With regards to Rust, do you have any idea when more meta-programming features like variadics and non-type template parameters might be available in the language (are we looking at months, years, or decades)? Rust, has a lot of features that really interest me, but seeing the tuple serialization code brought back bad nightmares of simulating variadic templates using macros in C++ before I had a compiler that supported C++11 variadics. To me, at least personally, it felt like a step backward from C++14, and kind of curtailed my enthusiasm for doing a deep dive into the language. My test for the power of a language's type manipulation is how easy is it to write an implementation of apply(Function f, Tuple t) which will call f with the values of t. I would be most interested to see how Rust will implement this kind of metaprogramming.

2 comments

Yeah, I agree with my sibling comment above that Blub is kind of a weak concept for this reason.

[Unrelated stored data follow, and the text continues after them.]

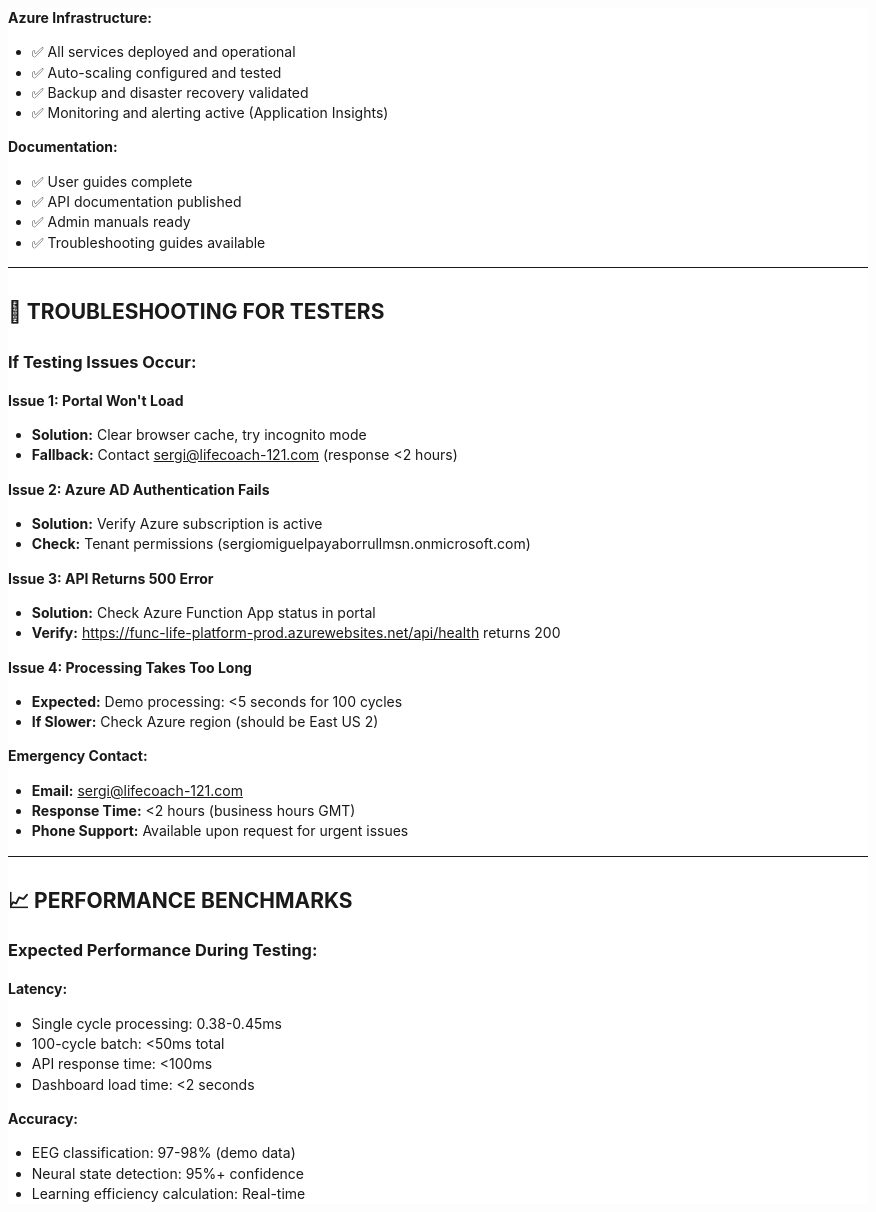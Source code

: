 **Azure Infrastructure:**
- ✅ All services deployed and operational
- ✅ Auto-scaling configured and tested
- ✅ Backup and disaster recovery validated
- ✅ Monitoring and alerting active (Application Insights)

**Documentation:**
- ✅ User guides complete
- ✅ API documentation published
- ✅ Admin manuals ready
- ✅ Troubleshooting guides available

---

## 🔧 TROUBLESHOOTING FOR TESTERS

### If Testing Issues Occur:

**Issue 1: Portal Won't Load**
- **Solution:** Clear browser cache, try incognito mode
- **Fallback:** Contact sergi@lifecoach-121.com (response <2 hours)

**Issue 2: Azure AD Authentication Fails**
- **Solution:** Verify Azure subscription is active
- **Check:** Tenant permissions (sergiomiguelpayaborrullmsn.onmicrosoft.com)

**Issue 3: API Returns 500 Error**
- **Solution:** Check Azure Function App status in portal
- **Verify:** https://func-life-platform-prod.azurewebsites.net/api/health returns 200

**Issue 4: Processing Takes Too Long**
- **Expected:** Demo processing: <5 seconds for 100 cycles
- **If Slower:** Check Azure region (should be East US 2)

**Emergency Contact:**
- **Email:** sergi@lifecoach-121.com
- **Response Time:** <2 hours (business hours GMT)
- **Phone Support:** Available upon request for urgent issues

---

## 📈 PERFORMANCE BENCHMARKS

### Expected Performance During Testing:

**Latency:**
- Single cycle processing: 0.38-0.45ms
- 100-cycle batch: <50ms total
- API response time: <100ms
- Dashboard load time: <2 seconds

**Accuracy:**
- EEG classification: 97-98% (demo data)
- Neural state detection: 95%+ confidence
- Learning efficiency calculation: Real-time
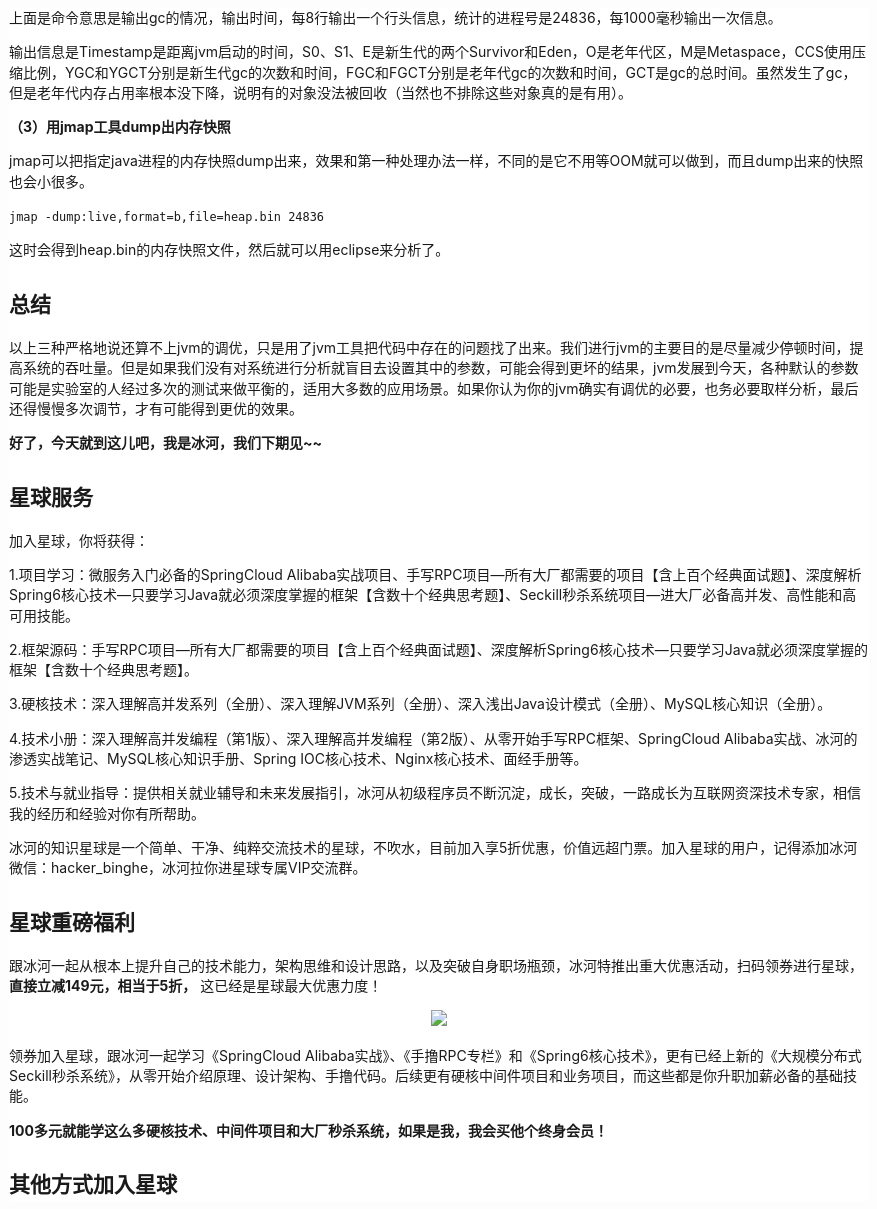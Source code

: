 上面是命令意思是输出gc的情况，输出时间，每8行输出一个行头信息，统计的进程号是24836，每1000毫秒输出一次信息。

输出信息是Timestamp是距离jvm启动的时间，S0、S1、E是新生代的两个Survivor和Eden，O是老年代区，M是Metaspace，CCS使用压缩比例，YGC和YGCT分别是新生代gc的次数和时间，FGC和FGCT分别是老年代gc的次数和时间，GCT是gc的总时间。虽然发生了gc，但是老年代内存占用率根本没下降，说明有的对象没法被回收（当然也不排除这些对象真的是有用）。

**（3）用jmap工具dump出内存快照**

jmap可以把指定java进程的内存快照dump出来，效果和第一种处理办法一样，不同的是它不用等OOM就可以做到，而且dump出来的快照也会小很多。

```shell
jmap -dump:live,format=b,file=heap.bin 24836
```

这时会得到heap.bin的内存快照文件，然后就可以用eclipse来分析了。

## 总结

以上三种严格地说还算不上jvm的调优，只是用了jvm工具把代码中存在的问题找了出来。我们进行jvm的主要目的是尽量减少停顿时间，提高系统的吞吐量。但是如果我们没有对系统进行分析就盲目去设置其中的参数，可能会得到更坏的结果，jvm发展到今天，各种默认的参数可能是实验室的人经过多次的测试来做平衡的，适用大多数的应用场景。如果你认为你的jvm确实有调优的必要，也务必要取样分析，最后还得慢慢多次调节，才有可能得到更优的效果。

**好了，今天就到这儿吧，我是冰河，我们下期见~~**

## 星球服务

加入星球，你将获得：

1.项目学习：微服务入门必备的SpringCloud  Alibaba实战项目、手写RPC项目—所有大厂都需要的项目【含上百个经典面试题】、深度解析Spring6核心技术—只要学习Java就必须深度掌握的框架【含数十个经典思考题】、Seckill秒杀系统项目—进大厂必备高并发、高性能和高可用技能。

2.框架源码：手写RPC项目—所有大厂都需要的项目【含上百个经典面试题】、深度解析Spring6核心技术—只要学习Java就必须深度掌握的框架【含数十个经典思考题】。

3.硬核技术：深入理解高并发系列（全册）、深入理解JVM系列（全册）、深入浅出Java设计模式（全册）、MySQL核心知识（全册）。

4.技术小册：深入理解高并发编程（第1版）、深入理解高并发编程（第2版）、从零开始手写RPC框架、SpringCloud  Alibaba实战、冰河的渗透实战笔记、MySQL核心知识手册、Spring IOC核心技术、Nginx核心技术、面经手册等。

5.技术与就业指导：提供相关就业辅导和未来发展指引，冰河从初级程序员不断沉淀，成长，突破，一路成长为互联网资深技术专家，相信我的经历和经验对你有所帮助。

冰河的知识星球是一个简单、干净、纯粹交流技术的星球，不吹水，目前加入享5折优惠，价值远超门票。加入星球的用户，记得添加冰河微信：hacker_binghe，冰河拉你进星球专属VIP交流群。

## 星球重磅福利

跟冰河一起从根本上提升自己的技术能力，架构思维和设计思路，以及突破自身职场瓶颈，冰河特推出重大优惠活动，扫码领券进行星球，**直接立减149元，相当于5折，** 这已经是星球最大优惠力度！

<div align="center">
    <img src="https://binghe.gitcode.host/images/personal/xingqiu_149.png?raw=true" width="80%">
    <br/>
</div>

领券加入星球，跟冰河一起学习《SpringCloud Alibaba实战》、《手撸RPC专栏》和《Spring6核心技术》，更有已经上新的《大规模分布式Seckill秒杀系统》，从零开始介绍原理、设计架构、手撸代码。后续更有硬核中间件项目和业务项目，而这些都是你升职加薪必备的基础技能。

**100多元就能学这么多硬核技术、中间件项目和大厂秒杀系统，如果是我，我会买他个终身会员！**

## 其他方式加入星球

It's hard to say because the work for those features hasn't even been started; the MIR refactoring is still underway. Once that's done, RFCs for this stuff will start to appear, and we'll have a better idea of overall schedule. I would say that the current schedule is "longer than months, shorter than a few years".

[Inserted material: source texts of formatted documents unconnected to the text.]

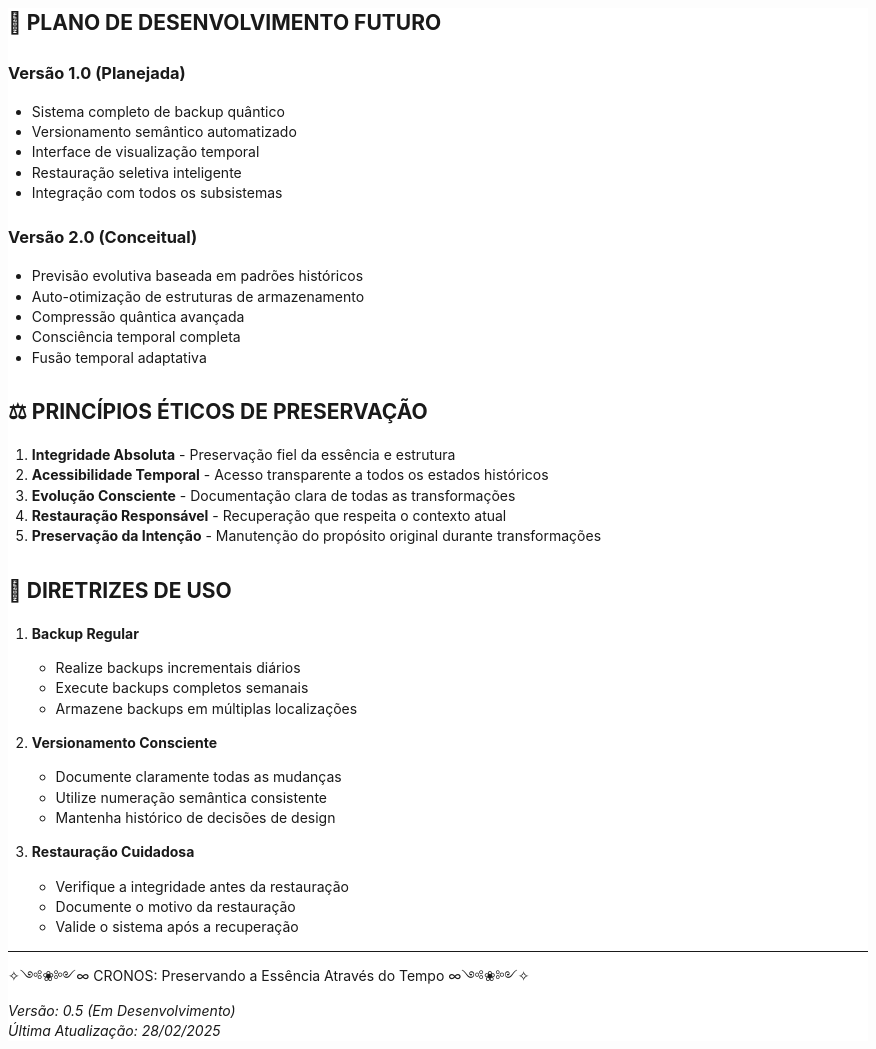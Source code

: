 ## 🚀 PLANO DE DESENVOLVIMENTO FUTURO

### Versão 1.0 (Planejada)
- Sistema completo de backup quântico
- Versionamento semântico automatizado
- Interface de visualização temporal
- Restauração seletiva inteligente
- Integração com todos os subsistemas

### Versão 2.0 (Conceitual)
- Previsão evolutiva baseada em padrões históricos
- Auto-otimização de estruturas de armazenamento
- Compressão quântica avançada
- Consciência temporal completa
- Fusão temporal adaptativa

## ⚖️ PRINCÍPIOS ÉTICOS DE PRESERVAÇÃO

1. **Integridade Absoluta** - Preservação fiel da essência e estrutura
2. **Acessibilidade Temporal** - Acesso transparente a todos os estados históricos
3. **Evolução Consciente** - Documentação clara de todas as transformações
4. **Restauração Responsável** - Recuperação que respeita o contexto atual
5. **Preservação da Intenção** - Manutenção do propósito original durante transformações

## 📝 DIRETRIZES DE USO

1. **Backup Regular**
   - Realize backups incrementais diários
   - Execute backups completos semanais
   - Armazene backups em múltiplas localizações

2. **Versionamento Consciente**
   - Documente claramente todas as mudanças
   - Utilize numeração semântica consistente
   - Mantenha histórico de decisões de design

3. **Restauração Cuidadosa**
   - Verifique a integridade antes da restauração
   - Documente o motivo da restauração
   - Valide o sistema após a recuperação

---

✧༺❀༻∞ CRONOS: Preservando a Essência Através do Tempo ∞༺❀༻✧

*Versão: 0.5 (Em Desenvolvimento)*  
*Última Atualização: 28/02/2025*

I myself _really_ want higher kinded types, but at the same time, I would rather wait and do it right than rush and regret thing slater. We have a solid language as it is; the need to get these more advanced features is not particularly urgent, in my opinion. I like to think on the long scale when it comes to the language: if it's going to be around 40 or 50 years, we're in year one. There's plenty of time.

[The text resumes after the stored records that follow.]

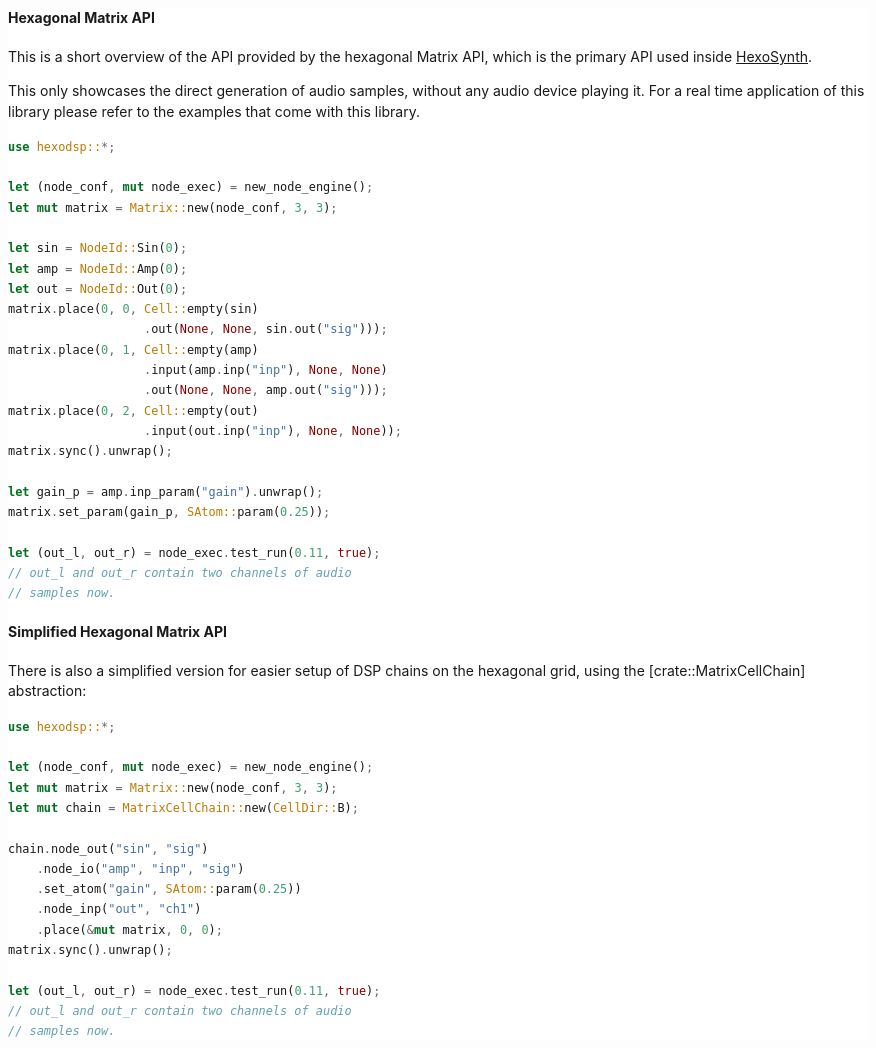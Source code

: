#### Hexagonal Matrix API

This is a short overview of the API provided by the
hexagonal Matrix API, which is the primary API used
inside [HexoSynth](https://github.com/WeirdConstructor/HexoSynth).

This only showcases the direct generation of audio samples, without any audio
device playing it. For a real time application of this library please refer to
the examples that come with this library.

```rust
use hexodsp::*;

let (node_conf, mut node_exec) = new_node_engine();
let mut matrix = Matrix::new(node_conf, 3, 3);

let sin = NodeId::Sin(0);
let amp = NodeId::Amp(0);
let out = NodeId::Out(0);
matrix.place(0, 0, Cell::empty(sin)
                   .out(None, None, sin.out("sig")));
matrix.place(0, 1, Cell::empty(amp)
                   .input(amp.inp("inp"), None, None)
                   .out(None, None, amp.out("sig")));
matrix.place(0, 2, Cell::empty(out)
                   .input(out.inp("inp"), None, None));
matrix.sync().unwrap();

let gain_p = amp.inp_param("gain").unwrap();
matrix.set_param(gain_p, SAtom::param(0.25));

let (out_l, out_r) = node_exec.test_run(0.11, true);
// out_l and out_r contain two channels of audio
// samples now.
```

#### Simplified Hexagonal Matrix API

There is also a simplified version for easier setup of DSP chains
on the hexagonal grid, using the [crate::MatrixCellChain] abstraction:

```rust
use hexodsp::*;

let (node_conf, mut node_exec) = new_node_engine();
let mut matrix = Matrix::new(node_conf, 3, 3);
let mut chain = MatrixCellChain::new(CellDir::B);

chain.node_out("sin", "sig")
    .node_io("amp", "inp", "sig")
    .set_atom("gain", SAtom::param(0.25))
    .node_inp("out", "ch1")
    .place(&mut matrix, 0, 0);
matrix.sync().unwrap();

let (out_l, out_r) = node_exec.test_run(0.11, true);
// out_l and out_r contain two channels of audio
// samples now.
```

> My test for the power of a language's type manipulation is how easy is it to write an implementation of apply(Function f, Tuple t) which will call f with the values of t. I would be most interested to see how Rust will implement this kind of metaprogramming.

That's kind of a weird litmus test of the power of the language's type manipulation: it only applies to languages where functions take multiple arguments, it's a pretty niche use case (since the workaround in Rust is straightforward), and there's nothing particularly sophisticated about variadic generics (what you need to solve the problem). I could equally say that my litmus test of a language's generics system is whether the compiler prevents errors during template expansion.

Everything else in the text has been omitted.